Down in his lair, Goom is awoken by the sound of pipes above
his head reverberating repeatedly. He
can tell roughly where it is coming from, an area of the tunnels that he does
not frequent often. The pipes
reverberate then pause, reverberate then pause, with the pauses between getting
shorter and shorter. Deliberate. Intentional.
Goom retaliates by striking a pipe himself. He expects the pipe to reverberate again, on
rhythm, but it is silent. Suddenly there
is a series of rapid strikes, and behind it, the rising sound of voices, as
though a stadium crowd is approaching his home, chanting various phrases that
Goom can’t quite make out.
Goom gets into position with his M16 rifle and a plethora of
other ammunition, in an area of his lair that has apparently been set up
specifically for this defensive purpose.
Knowing his alternate escape route us clear, he pulls out his walkie-talkie,
raising Morgan on their usual frequency.
After she answers, he leaves his channel open so that she can hear
everything. The chanting and banging gets louder and louder. Some voices chanting “He rises he rises he
rises he rises,” others saying “A stitch in time saves nine a stitch in time
saves nine.” And over it all is the
voice of Goom’s old drill instructor screaming, “PRIIIIIIII-VATE GOOOOOM!” over
and over and over.
Above Goom’s head, a hot water pipe bursts, and the
chanters, whatever they are, have reached his door and he can see and hear it
rattling. Suddenly it stops, only one
voice remaining.
“Private Goom! He
wants to talk to you! Present, maggot! I know you’re in there, Goom! Smell you.

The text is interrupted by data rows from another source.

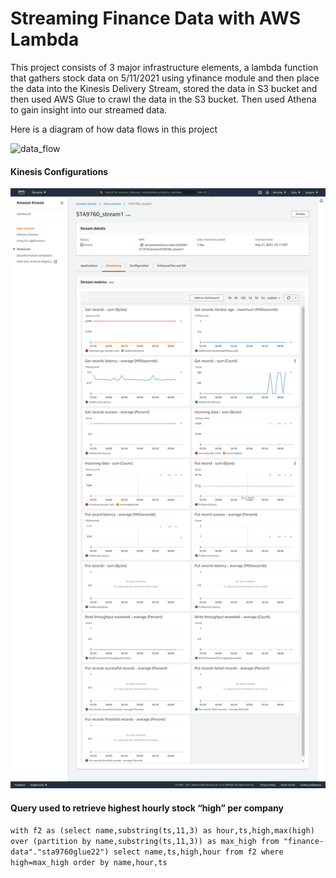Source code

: # Streaming Finance Data with AWS Lambda

This project consists of 3 major infrastructure elements, a lambda function that gathers stock data on 5/11/2021 using yfinance module and then place the data into the Kinesis Delivery Stream, stored the data in S3 bucket and then used AWS Glue to crawl the data in the S3 bucket. Then used Athena to gain insight into our streamed data.

Here is a diagram of how data flows in this project

![data_flow](https://docs.google.com/drawings/d/1sMkjzCU0bIkpJEZ_AWw3LZqTC5SAhq0MLExluYITStM/edit?usp=sharing)



#### Kinesis Configurations

<img src='assets\kinesis_config.png'>





#### Query used to retrieve highest hourly stock “high” per company

`with f2 as (select name,substring(ts,11,3) as hour,ts,high,max(high) over (partition by name,substring(ts,11,3)) as max_high from "finance-data"."sta9760glue22")
select name,ts,high,hour from f2 where high=max_high order by name,hour,ts`





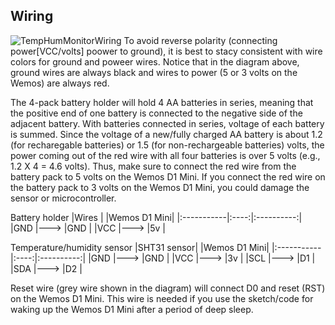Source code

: 
## Wiring

![TempHumMonitorWiring](https://user-images.githubusercontent.com/69003593/200435268-81bb1957-a4b3-4588-9a11-890ec4e6d296.jpg)
To avoid reverse polarity (connecting power[VCC/volts] poower to ground), it is best to stacy consistent with wire colors for ground and poweer wires. Notice that in the diagram above, ground wires are always black and wires to power (5 or 3 volts on the Wemos) are always red.

The 4-pack battery holder will hold 4 AA batteries in series, meaning that the positive end of one battery is connected to the negative side of the adjacent battery. With batteries connected in series, voltage of each battery is summed. Since the voltage of a new/fully charged AA battery is about 1.2 (for recharegable batteries) or 1.5 (for non-rechargeable batteries) volts, the power coming out of the red wire with all four batteries is over 5 volts (e.g., 1.2 X 4 = 4.6 volts). Thus, make sure to connect the red wire from the battery pack to 5 volts on the Wemos D1 Mini. If you connect the red wire on the battery pack to 3 volts on the Wemos D1 Mini, you could damage the sensor or microcontroller.


Battery holder
|Wires       |   	  |Wemos D1 Mini|
|:-----------|:----:|:----------:|
|GND	       |--->	|GND         |
|VCC	       |--->	|5v          |



Temperature/humidity sensor
|SHT31 sensor|   	  |Wemos D1 Mini|
|:-----------|:----:|:----------:|
|GND	       |--->	|GND         |
|VCC	       |--->	|3v         |
|SCL	       |--->	|D1         |
|SDA	       |--->	|D2         |

Reset wire (grey wire shown in the diagram) will connect D0 and reset (RST) on the Wemos D1 Mini. This wire is needed if you use the sketch/code for waking up the Wemos D1 Mini after a period of deep sleep.
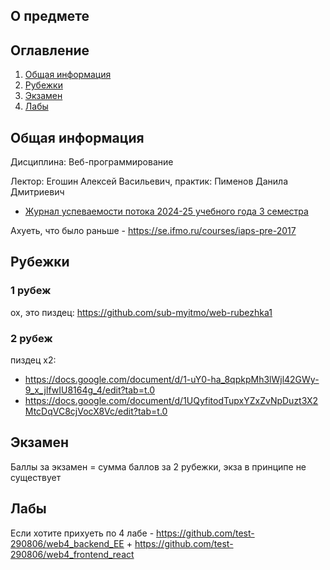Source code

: ## О предмете

## Оглавление
1. [Общая информация](#info)
2. [Рубежки](#rubez)
3. [Экзамен](#exam)
4. [Лабы](#labs)


## Общая информация <a name="info"></a>

Дисциплина: Веб-программирование

Лектор: Егошин Алексей Васильевич, практик: Пименов Данила Дмитриевич

- [Журнал успеваемости потока 2024-25 учебного года 3 семестра](https://docs.google.com/spreadsheets/d/1vs1xQkT7KoZPZGVcM2BVqdXDqxqEZBsplkQocgepxxU/edit?gid=1268936541#gid=1268936541)

Ахуеть, что было раньше - https://se.ifmo.ru/courses/iaps-pre-2017

## Рубежки <a name="rubez"></a>

### 1 рубеж

ох, это пиздец: https://github.com/sub-myitmo/web-rubezhka1


### 2 рубеж

пиздец x2:
- https://docs.google.com/document/d/1-uY0-ha_8qpkpMh3lWjl42GWy-9_x_jlfwIU8164g_4/edit?tab=t.0
- https://docs.google.com/document/d/1UQyfitodTupxYZxZvNpDuzt3X2MtcDqVC8cjVocX8Vc/edit?tab=t.0

## Экзамен <a name="exam"></a>

Баллы за экзамен = сумма баллов за 2 рубежки, экза в принципе не существует

## Лабы <a name="labs"></a>



Если хотите прихуеть по 4 лабе - https://github.com/test-290806/web4_backend_EE + https://github.com/test-290806/web4_frontend_react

Hear you. In our thoughts. In our minds.
The Handmade man wants YOU!”
On the other end, Morgan is trying to talk to Goom, but he
of course cannot hear her. She begins frantically texting, saying what she is
hearing on the other end of the radio.
At the mention of the Handmade Man, Gareth is in, and Alex also agrees
to come help. They will all meet up at
the street entrance down to Goom’s lair.
Down in the lair, the heavy metal door of Goom’s home is
pried open. Four large bandaged fingers
wrap around the door and a voice booms, “IT’S TIME FOR STITCHES.”